#### Required work:
Using the listing below, set down exactly the lines starting at the line that contains "The transformation should" and ending at the line that contains "5. optional (if", both included, and no others.

··· Available data

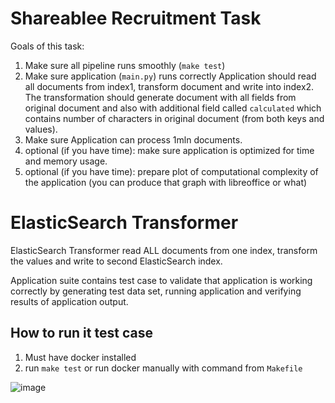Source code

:Shareablee Recruitment Task
===========================

Goals of this task:

1. Make sure all pipeline runs smoothly (`make test`)
2. Make sure application (`main.py`) runs correctly
    Application should read all documents from index1, transform document and write into index2.
    The transformation should generate document with all fields from original
    document and also with additional field called `calculated` which contains
    number of characters in original document (from both keys and values).
3. Make sure Application can process 1mln documents.
4. optional (if you have time): make sure application is optimized for time and memory usage.
5. optional (if you have time): prepare plot of computational complexity of the application (you can produce that graph with libreoffice or what)

ElasticSearch Transformer
=========================

ElasticSearch Transformer read ALL documents from one index, transform the values and write to second ElasticSearch index.

Application suite contains test case to validate that application is working correctly by generating test data set, running application and verifying results of application output.

How to run it test case
-----------------------

1. Must have docker installed
2. run `make test` or run docker manually with command from `Makefile`

![image](https://user-images.githubusercontent.com/15054592/217909389-4fdbee7d-d0af-4175-a515-eebad3b3a296.png)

······

#### Task solution:
    The transformation should generate document with all fields from original
    document and also with additional field called `calculated` which contains
    number of characters in original document (from both keys and values).
3. Make sure Application can process 1mln documents.
4. optional (if you have time): make sure application is optimized for time and memory usage.
5. optional (if you have time): prepare plot of computational complexity of the application (you can produce that graph with libreoffice or what)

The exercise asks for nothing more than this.